1

We are a $3B company with a team of 6 infrastructure experts. I am a DBA, not part of infra team.

Our setup is all VMware ESX 5.1, EMC SAN for storage and ExaGrid for backups. Prod and non-prod servers are hosted in seperate DC's in 2 different cities. Prod backup share is replicated to non-prod share, the lag usually 4 - 8 hours. My non-prod database restores now take about 5 hours which costs us late night work and downtime. If I copy the backups to local drives first then restores complete in 1-2 hours. I requested an additional 500gb local drive on each of the 4 non-prod servers and the infrastructure team rejected it, saying it costs about $5k for 2TB. Fair enough.

In this case, I don't need any resiliency, fault tolerance, fault detection, mirroring, replication, backup, recoverability; none of that. Data is not important, all I need is reasonable speed for a few hours twice a week.
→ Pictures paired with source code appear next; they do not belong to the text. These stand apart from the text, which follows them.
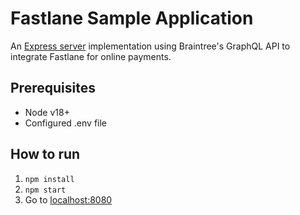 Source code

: # Fastlane Sample Application

An [Express server](https://expressjs.com) implementation using Braintree's GraphQL API to integrate Fastlane for online payments.

## Prerequisites

- Node v18+
- Configured .env file

## How to run

1. `npm install`
2. `npm start`
3. Go to [localhost:8080](localhost:8080)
The goal is to restore databases in 1 - 2 hours. I looked at RAM and CPU usage, and they are not the bottlenecks.

My question is: is there a way we can use these SSD's as a cheap additional storage as an alternative to the expensive SAN?

If yes, apart from the cost of the drives what are other costs involved?

Any other way to bring the cost down to say under $2k or even $1k?

Don
  • 21
  • 1
  • What are the makes/models of the servers involved? Do you need this storage to be presented to VMware, or are the DB servers physical? – ewwhite Nov 17 '14 at 16:19
  • 4
    Yes in theory you can do things a lot cheaper and get some more performance as well with local SSD's. But, as you're already experiencing, there is a vast difference between what is technically possible and what an enterprise infrastructure department is either **willing** and/or **allowed** to deploy. - Local optimisation, *reducing your cost*, may invalidate any number of other (historic) design choices/requirements in your larger data center strategy, which were made to reduce *overall cost/complexity/operational risk*. (Although I would assume that those likely need to be revisited.) – HBruijn Nov 17 '14 at 17:17
  • Basic question about the hardware in use... without that info, it's hard to make a real recommendation. – ewwhite Nov 17 '14 at 19:20
  • As the author of your linked storage question, and its primary answer writer, I don't want you to get the wrong idea. Yes, enterprise storage is expensive, but you are totally right; you don't NEED enterprise storage. You need a local, volatile scratch disk, so you're heading in the right direction. The real challenge will be getting your storage/sysadmin teams to get things done. – Mark Henderson Nov 17 '14 at 19:55
  • 1
    VTC only because I agree with @HBruijn comment. What is possible or not still doesn't mean we experts/sysadmins should be taking the place of your company's sysadmins. That doesn't mean your possibly eventually closed question can't be answered still, you can work with your IT Team on this. If they continue push back then you document that push back, everyone agrees on the constraints/outcome and then you move on and take a negotiation class. :) – TheCleaner Nov 17 '14 at 19:58
  • 1
    I get the question, but I don't get why you are asking it here. What does your management say about it costing you late nights and downtime? How much does that cost them in money and morale? What do your infrastructure team say if you ask them how they suggest the restores can be made faster? Why aren't your non-prod restores automated to happen overnight after a replication sync, without you having to be involved? – TessellatingHeckler Nov 17 '14 at 20:39
  • Thanks for all the responses. There is a bit of politics between infra team manager and my manager, Infra team does not seem to care if we have to spend hours in monitoring and housekeeping trying to save pennies. once i asked for 8gb additional RAM they said let's do 2gb at a time then you test/monitor for a week and so on. if instead of 8gb 6gb works, we could save $40 in RAM but it will cost us several hundred bucks in DBA time. So we try to suggest solution. I have zero experience on h/w side, hence the question with whatever info i have. Thanks again folks! – Don Nov 17 '14 at 22:04

4 Answers4

2

Yes, there is. You run into the typical enterprise idiocy of pushing everything to the SAN - something that will come and kill you mid term performance wise. There is a reason, for example. MS SQL Server allows LOCAL SSD for tempdb since 2012.... speed vs. cost. Heck, there are many cases where even production data can happily live on local discs without SAN resilience because you have an application level replication in place (for example : SQL Server Always On Availability Groups).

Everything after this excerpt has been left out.